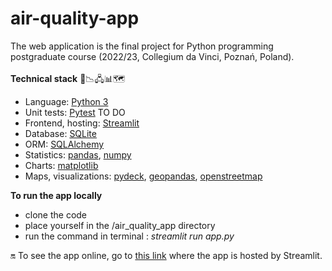# air-quality-app

 The web application is the final project for Python programming postgraduate course (2022/23, Collegium da Vinci, Poznań, Poland). <br><br>
 **Technical stack** 🐍📉🖧📊🗺️
  *   Language: [Python 3](https://www.python.org/)
  *   Unit tests: [Pytest](https://docs.pytest.org/) TO DO
  *   Frontend, hosting: [Streamlit](https://streamlit.io/)
  *   Database: [SQLite](https://sqlite.org/index.html)
  *   ORM: [SQLAlchemy](https://www.sqlalchemy.org/)
  *   Statistics: [pandas](https://pandas.pydata.org/), [numpy](https://numpy.org/)
  *   Charts: [matplotlib](https://matplotlib.org/)
  *   Maps, visualizations: [pydeck](https://pydeck.gl/), [geopandas](https://geopandas.org/en/stable/), [openstreetmap](https://www.openstreetmap.org/#map=7/52.046/19.193)

 **To run the app locally**
  * clone the code
  * place yourself in the /air_quality_app directory 
  * run the command in terminal : *streamlit run app.py*

 🔛 To see the app online, go to [this link](https://ameliawalter-air-quality-app-app-1psjon.streamlit.app/) where the app is hosted by Streamlit.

Task objective:
Your answer must be the lines from the one containing "Language: [Python 3](https://www.python.org/)" through the last line of the entries, copied exactly, with no other lines.

Result:
  *   Language: [Python 3](https://www.python.org/)
  *   Unit tests: [Pytest](https://docs.pytest.org/) TO DO
  *   Frontend, hosting: [Streamlit](https://streamlit.io/)
  *   Database: [SQLite](https://sqlite.org/index.html)
  *   ORM: [SQLAlchemy](https://www.sqlalchemy.org/)
  *   Statistics: [pandas](https://pandas.pydata.org/), [numpy](https://numpy.org/)
  *   Charts: [matplotlib](https://matplotlib.org/)
  *   Maps, visualizations: [pydeck](https://pydeck.gl/), [geopandas](https://geopandas.org/en/stable/), [openstreetmap](https://www.openstreetmap.org/#map=7/52.046/19.193)

 **To run the app locally**
  * clone the code
  * place yourself in the /air_quality_app directory 
  * run the command in terminal : *streamlit run app.py*

 🔛 To see the app online, go to [this link](https://ameliawalter-air-quality-app-app-1psjon.streamlit.app/) where the app is hosted by Streamlit.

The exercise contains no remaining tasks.